Behind the scenes, I'm told that I'm too direct. And I am a direct kind of guy (7-4-1-2). Very results-oriented. I'm told that I am too direct for a company with an "Asian culture". And, I'm inclined to agree, even though I don't profess to truly understand Asian culture.

I spent the first year driving too hard and, after finally realizing it wasn't working, I spent the next year trying to make up for it. Unfortunately, overcoming established perceptions is a lot harder than creating them. :(

I'm feeling sad, angry and scared right now. I know in a day or two I'll be in a better space to formulate a plan of attack to find a new job. Gosh, I wished I'd kept up with ctrl-shift-k. Sigh

jhack's picture

Getting RIF'd is a lousy feeling. Been there.
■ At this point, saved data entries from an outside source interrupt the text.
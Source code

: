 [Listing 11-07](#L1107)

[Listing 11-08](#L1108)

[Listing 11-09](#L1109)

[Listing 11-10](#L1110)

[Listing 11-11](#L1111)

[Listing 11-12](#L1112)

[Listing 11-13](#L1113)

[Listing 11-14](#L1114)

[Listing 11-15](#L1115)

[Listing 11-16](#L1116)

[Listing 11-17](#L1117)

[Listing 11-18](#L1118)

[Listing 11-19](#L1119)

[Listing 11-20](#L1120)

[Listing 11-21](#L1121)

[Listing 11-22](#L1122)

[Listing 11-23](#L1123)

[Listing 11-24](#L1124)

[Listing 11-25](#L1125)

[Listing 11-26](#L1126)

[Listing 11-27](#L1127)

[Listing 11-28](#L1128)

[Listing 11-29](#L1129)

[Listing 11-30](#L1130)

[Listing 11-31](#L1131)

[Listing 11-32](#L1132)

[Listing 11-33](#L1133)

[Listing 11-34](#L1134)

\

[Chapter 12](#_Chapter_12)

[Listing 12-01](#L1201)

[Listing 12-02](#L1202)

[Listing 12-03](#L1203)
No simple words can ease the sting. Rest assured that you have a community of folks here who are both willing and able to help you when you're ready to get back in the game (real soon, right?)

Sincerely,

John

bflynn's picture

Paul, I'm sorry.

Let me say that I've been there. I understand.

Take a day to put it behind you. Start working on your resume - hey, its the start of a new quarter, so its time anyway. And even if you haven't kept up with your network, go ahead and make plans to start calling them next week.

Also - you have feelings about this and you need to dump them. Get your best friend and have it out. [b][i]When[/i][/b] you get to interviewing, you need to be able to talk about what happened rationally and calmly, without anger.

Millions have been there. You will land on your feet.

Brian

mauzenne's picture

Paul,

Sorry to hear the news.

Rest assured, the most successful people we know (to include Mark ;-) ) have been fired. It doesn't feel good now, to be sure, but you'll survive ... and perhaps thrive.

We're here to help ... let us know what we can do!

regards,
Mike

vinnie2k's picture

[quote="jhack"]Getting RIF'd is a lousy feeling. Been there.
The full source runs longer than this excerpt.